The first university course almost entirely on Jolie (and choreographies!) ended today, with cakes and final discussion on the exam procedure. :-)
I had a lot of fun teaching it. I look forward to the next edition, I got lots of good ideas from this one.

It was also a lot of work, as I had to prepare a lot of material from scratch. There is still lots of room for improvement, but I got a decent set of lectures and exercises out of it. Here is the material from this year:
http://fabriziomontesi.com/teaching/imds-f2014/index.html

Feel free to use it, as long as you put a reference to the origin please. Or, just contact me.

This year I also experimented with teaching students how to prepare and give a presentation on a scientific paper, and how to read scientific articles. I think it really paid off, they gave excellent presentations.

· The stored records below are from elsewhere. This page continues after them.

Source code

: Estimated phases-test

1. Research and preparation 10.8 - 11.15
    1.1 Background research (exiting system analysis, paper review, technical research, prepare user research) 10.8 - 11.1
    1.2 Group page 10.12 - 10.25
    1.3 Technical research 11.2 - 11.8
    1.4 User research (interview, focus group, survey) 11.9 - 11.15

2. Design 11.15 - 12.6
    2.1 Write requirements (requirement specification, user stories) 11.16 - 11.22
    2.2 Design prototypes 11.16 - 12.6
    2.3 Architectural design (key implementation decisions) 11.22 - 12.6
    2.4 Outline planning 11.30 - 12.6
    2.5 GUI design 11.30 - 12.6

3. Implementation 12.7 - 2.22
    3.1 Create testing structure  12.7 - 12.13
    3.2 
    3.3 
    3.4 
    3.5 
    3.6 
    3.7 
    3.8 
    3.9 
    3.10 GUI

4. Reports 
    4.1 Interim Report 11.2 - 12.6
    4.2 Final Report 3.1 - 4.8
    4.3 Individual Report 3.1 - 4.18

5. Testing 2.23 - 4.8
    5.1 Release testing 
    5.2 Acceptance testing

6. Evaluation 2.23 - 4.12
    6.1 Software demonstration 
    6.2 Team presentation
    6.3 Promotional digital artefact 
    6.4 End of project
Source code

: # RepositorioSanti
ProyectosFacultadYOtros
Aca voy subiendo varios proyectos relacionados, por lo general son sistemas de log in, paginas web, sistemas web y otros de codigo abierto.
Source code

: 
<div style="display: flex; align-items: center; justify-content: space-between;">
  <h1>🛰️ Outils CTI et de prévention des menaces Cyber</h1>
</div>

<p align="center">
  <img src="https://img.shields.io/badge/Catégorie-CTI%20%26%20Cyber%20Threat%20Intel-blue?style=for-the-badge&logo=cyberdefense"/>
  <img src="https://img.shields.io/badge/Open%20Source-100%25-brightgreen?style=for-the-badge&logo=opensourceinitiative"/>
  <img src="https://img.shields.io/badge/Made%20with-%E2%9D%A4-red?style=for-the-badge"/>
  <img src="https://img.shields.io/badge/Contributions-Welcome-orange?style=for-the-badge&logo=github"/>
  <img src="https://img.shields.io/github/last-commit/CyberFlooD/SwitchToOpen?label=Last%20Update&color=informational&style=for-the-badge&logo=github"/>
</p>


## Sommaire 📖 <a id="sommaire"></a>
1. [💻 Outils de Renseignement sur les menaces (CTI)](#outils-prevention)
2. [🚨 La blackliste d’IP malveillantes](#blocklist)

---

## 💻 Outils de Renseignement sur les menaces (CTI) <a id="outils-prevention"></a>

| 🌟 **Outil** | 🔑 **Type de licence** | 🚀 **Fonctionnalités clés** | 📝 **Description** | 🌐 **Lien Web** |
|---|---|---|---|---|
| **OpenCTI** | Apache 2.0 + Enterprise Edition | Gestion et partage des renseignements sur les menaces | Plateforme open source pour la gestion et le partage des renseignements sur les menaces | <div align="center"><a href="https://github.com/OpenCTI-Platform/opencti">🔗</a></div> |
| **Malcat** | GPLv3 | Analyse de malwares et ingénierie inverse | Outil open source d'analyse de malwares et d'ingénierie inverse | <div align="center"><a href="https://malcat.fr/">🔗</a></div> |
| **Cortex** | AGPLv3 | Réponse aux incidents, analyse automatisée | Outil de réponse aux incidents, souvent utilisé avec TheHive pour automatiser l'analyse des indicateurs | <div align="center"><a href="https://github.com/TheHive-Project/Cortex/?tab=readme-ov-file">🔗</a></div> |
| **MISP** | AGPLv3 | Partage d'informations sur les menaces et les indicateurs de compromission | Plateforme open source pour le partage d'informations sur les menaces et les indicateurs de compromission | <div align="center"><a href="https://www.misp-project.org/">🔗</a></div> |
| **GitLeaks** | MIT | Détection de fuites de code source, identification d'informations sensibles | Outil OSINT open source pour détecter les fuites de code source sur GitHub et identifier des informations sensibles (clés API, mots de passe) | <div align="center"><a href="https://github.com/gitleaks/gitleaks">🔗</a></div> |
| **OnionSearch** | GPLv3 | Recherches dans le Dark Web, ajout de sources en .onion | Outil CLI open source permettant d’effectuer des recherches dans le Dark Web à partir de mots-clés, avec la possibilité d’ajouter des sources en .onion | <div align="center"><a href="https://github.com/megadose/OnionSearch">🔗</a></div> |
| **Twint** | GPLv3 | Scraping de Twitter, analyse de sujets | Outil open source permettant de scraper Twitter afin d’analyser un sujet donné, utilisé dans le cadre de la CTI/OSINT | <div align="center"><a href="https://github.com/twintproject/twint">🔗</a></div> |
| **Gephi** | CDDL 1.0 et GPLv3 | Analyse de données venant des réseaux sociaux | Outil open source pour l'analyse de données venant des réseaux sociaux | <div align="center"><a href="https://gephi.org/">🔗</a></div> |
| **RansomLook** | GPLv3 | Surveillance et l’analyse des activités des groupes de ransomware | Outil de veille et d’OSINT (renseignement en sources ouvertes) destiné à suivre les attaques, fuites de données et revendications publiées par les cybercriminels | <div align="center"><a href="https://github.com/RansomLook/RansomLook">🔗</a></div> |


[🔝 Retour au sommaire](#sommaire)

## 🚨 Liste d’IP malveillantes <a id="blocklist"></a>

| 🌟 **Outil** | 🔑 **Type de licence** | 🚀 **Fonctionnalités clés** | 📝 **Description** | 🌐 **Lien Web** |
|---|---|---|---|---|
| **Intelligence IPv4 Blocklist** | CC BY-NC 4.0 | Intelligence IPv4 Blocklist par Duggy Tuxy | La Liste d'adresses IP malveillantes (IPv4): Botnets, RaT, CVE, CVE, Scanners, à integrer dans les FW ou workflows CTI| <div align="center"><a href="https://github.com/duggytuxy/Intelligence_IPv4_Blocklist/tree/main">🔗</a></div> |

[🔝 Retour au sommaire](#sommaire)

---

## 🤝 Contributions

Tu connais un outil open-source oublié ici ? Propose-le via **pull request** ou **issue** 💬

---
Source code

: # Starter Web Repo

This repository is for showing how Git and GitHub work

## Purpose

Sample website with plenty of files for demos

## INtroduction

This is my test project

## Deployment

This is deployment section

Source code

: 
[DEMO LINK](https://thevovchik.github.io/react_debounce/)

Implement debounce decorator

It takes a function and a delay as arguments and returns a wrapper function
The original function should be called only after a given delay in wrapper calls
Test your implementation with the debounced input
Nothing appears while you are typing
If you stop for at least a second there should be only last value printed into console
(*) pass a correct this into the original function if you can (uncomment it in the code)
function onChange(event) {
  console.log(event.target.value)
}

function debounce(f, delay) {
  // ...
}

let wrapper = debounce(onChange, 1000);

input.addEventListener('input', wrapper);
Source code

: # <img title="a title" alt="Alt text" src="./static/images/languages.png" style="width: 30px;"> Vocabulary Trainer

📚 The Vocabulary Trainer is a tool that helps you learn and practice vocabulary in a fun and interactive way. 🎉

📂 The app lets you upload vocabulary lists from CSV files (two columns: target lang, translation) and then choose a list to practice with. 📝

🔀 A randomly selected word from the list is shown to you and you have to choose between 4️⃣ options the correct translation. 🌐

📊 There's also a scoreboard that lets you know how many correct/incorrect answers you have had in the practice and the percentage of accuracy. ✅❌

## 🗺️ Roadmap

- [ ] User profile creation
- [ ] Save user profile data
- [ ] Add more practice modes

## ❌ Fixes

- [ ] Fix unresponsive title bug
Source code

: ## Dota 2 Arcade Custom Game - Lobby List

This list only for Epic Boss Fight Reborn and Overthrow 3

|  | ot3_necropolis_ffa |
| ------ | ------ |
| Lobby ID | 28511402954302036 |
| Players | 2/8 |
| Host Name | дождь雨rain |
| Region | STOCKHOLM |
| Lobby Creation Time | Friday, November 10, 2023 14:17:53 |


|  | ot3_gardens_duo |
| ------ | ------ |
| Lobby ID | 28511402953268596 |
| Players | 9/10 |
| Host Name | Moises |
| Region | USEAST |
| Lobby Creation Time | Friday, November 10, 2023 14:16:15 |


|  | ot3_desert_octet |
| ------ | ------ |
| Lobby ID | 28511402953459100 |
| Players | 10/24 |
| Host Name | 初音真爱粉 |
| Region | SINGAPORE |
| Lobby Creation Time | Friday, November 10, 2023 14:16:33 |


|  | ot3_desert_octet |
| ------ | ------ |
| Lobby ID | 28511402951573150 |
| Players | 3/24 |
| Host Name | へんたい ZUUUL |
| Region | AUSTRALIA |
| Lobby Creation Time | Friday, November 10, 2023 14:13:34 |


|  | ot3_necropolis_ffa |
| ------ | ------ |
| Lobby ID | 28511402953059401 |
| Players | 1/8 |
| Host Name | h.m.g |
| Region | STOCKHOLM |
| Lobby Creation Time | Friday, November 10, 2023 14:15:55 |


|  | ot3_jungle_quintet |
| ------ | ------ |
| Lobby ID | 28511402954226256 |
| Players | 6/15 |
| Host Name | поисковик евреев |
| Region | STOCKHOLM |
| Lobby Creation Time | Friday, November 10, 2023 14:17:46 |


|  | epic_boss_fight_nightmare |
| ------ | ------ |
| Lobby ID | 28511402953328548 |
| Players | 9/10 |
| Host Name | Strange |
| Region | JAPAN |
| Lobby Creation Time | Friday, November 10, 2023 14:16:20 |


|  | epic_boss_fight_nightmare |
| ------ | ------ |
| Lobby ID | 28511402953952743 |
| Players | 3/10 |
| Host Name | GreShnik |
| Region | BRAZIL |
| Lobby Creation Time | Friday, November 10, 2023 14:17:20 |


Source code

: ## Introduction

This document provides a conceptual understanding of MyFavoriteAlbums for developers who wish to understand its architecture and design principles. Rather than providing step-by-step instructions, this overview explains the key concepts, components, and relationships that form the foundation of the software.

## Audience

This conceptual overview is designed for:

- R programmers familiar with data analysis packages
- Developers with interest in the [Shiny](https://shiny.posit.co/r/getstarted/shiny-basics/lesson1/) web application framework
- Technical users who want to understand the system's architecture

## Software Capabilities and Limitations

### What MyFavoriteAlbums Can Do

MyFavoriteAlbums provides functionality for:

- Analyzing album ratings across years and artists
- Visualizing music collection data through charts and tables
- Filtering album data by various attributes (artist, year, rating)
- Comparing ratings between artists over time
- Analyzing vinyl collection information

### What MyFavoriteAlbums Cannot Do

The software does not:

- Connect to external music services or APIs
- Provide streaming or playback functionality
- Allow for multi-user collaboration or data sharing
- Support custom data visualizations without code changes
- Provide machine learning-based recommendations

But it's hard to tell, I had really clever students.. so maybe it's all them. ;-)
Here are some of their carefully crafted presentations:
I still have to get the final feedback on the course, but an initial probing tells me that most of them would use Jolie for their future software projects. This alone makes all the effort worth it. I can't wait to see what they build with it. Some of them have already started.

As the students were so happy, I am going to try carrying out an educational project on research-led teaching next year and see how to push its limits a little more every year! Doing live demos on Jolie during lectures is so much fun (you should see the faces of people when I hack a multiparty web chat server or a prototype cloud computing solution in Jolie in about 10 minutes), but I think that I can transform some of them into videos and apply some more flipped classroom techniques along with other videos from the research community on session programming. We'll see.. and suggestions are welcome!

PS: something that baffled me. I could not find a good tutorial for master students on CCS and the pi-calculus. I had to prepare introductory lectures by myself, which was also quite a bit of work. But maybe they are out there and I just could not find them?